If you can set that aside, then there is much to enjoy.  Boecker writes with an underlying humor and liveliness that kept my interest.  She also has a certain flair for the cinematic.  Her fight scenes were pretty epic.  The one scene, a fight between Elizabeth and a ghost butler mostly involving dead fowl as weapons, was just hilarious.  Some of the magical scenes towards the end were really atmospheric.  I also cared enough about the characters that I wanted to see them succeed and felt nervous for them when danger drew near.  Plus, she so neatly avoids a love triangle that I wanted to clap.  The Witch Hunter probably won't make it on my Best Of lists, and it certainly doesn't eclipse the intricate brilliance of Throne of Glass or even Graceling.  Then, it doesn't need to.   

in a sentence

The Witch Hunter is a fun, frothy fantasy.  While it leans too heavily on tropes, it certainly delivers an exciting adventure for anyone seeking a light summer read.  

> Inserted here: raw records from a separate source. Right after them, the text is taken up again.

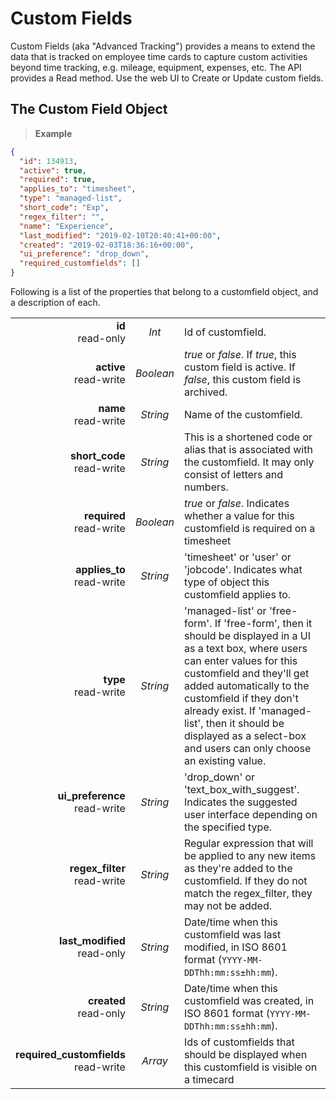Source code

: # Custom Fields

Custom Fields (aka "Advanced Tracking") provides a means to extend the data that is tracked on employee time cards to capture custom activities beyond time tracking, e.g. mileage, equipment, expenses, etc.  The API provides a Read method.  Use the web UI to Create or Update custom fields.

## The Custom Field Object

> **Example**

```json
{
  "id": 134913,
  "active": true,
  "required": true,
  "applies_to": "timesheet",
  "type": "managed-list",
  "short_code": "Exp",
  "regex_filter": "",
  "name": "Experience",
  "last_modified": "2019-02-10T20:40:41+00:00",
  "created": "2019-02-03T18:36:16+00:00",
  "ui_preference": "drop_down",
  "required_customfields": []
}
```

Following is a list of the properties that belong to a customfield object, and a description of each.

|                |             |             |
| -------------: | :---------: | ----------- |
| **id**<br/>read-only | _Int_ | Id of customfield. |
| **active**<br/>read-write | _Boolean_ | _true_ or _false_. If _true_, this custom field is active. If _false_, this custom field is archived. |
| **name**<br/>read-write | _String_ | Name of the customfield. |
| **short_code**<br/>read-write | _String_ | This is a shortened code or alias that is associated with the customfield. It may only consist of letters and numbers. |
| **required**<br/>read-write | _Boolean_ | _true_ or _false_. Indicates whether a value for this customfield is required on a timesheet |
| **applies_to**<br/>read-write | _String_ |  'timesheet' or 'user' or 'jobcode'. Indicates what type of object this customfield applies to. |
| **type**<br/>read-write | _String_ | 'managed-list' or 'free-form'. If 'free-form', then it should be displayed in a UI as a text box, where users can enter values for this customfield and they'll get added automatically to the customfield if they don't already exist. If 'managed-list', then it should be displayed as a select-box and users can only choose an existing value. |
| **ui_preference**<br/>read-write | _String_ | 'drop_down' or 'text_box_with_suggest'. Indicates the suggested user interface depending on the specified type. |
| **regex_filter**<br/>read-write | _String_ | Regular expression that will be applied to any new items as they're added to the customfield. If they do not match the regex_filter, they may not be added. |
| **last_modified**<br/>read-only | _String_ | Date/time when this customfield was last modified, in ISO 8601 format (`YYYY-MM-DDThh:mm:ss±hh:mm`). |
| **created**<br/>read-only | _String_ | Date/time when this customfield was created, in ISO 8601 format (`YYYY-MM-DDThh:mm:ss±hh:mm`). |
| **required_customfields**<br/>read-write | _Array_ | Ids of customfields that should be displayed when this customfield is visible on a timecard |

  • 3/5  (on a scale from hated to loved) 
  • 5.5/10  (against everything I've ever read)
  • will i read this author again?  Maybe.  I'm not clamoring to.  
  • will i continue the series?  We'll see.  Probably not a top priority. 

Note: I received this copy from the publisher. The price of the book and its origin in no way affected by stated opinions.


  1. You did a very good review. I think I might have met you during BEA. Your review is well thought out. I liked it a little bit more than you did, but that's okay. I hope you love all your new books.

    Grace @ Books of Love

    1. Thanks! I'm glad you liked it. I'm always sad when I don't like a book as much as I want to.

      Did we meet? Do you remember where it was?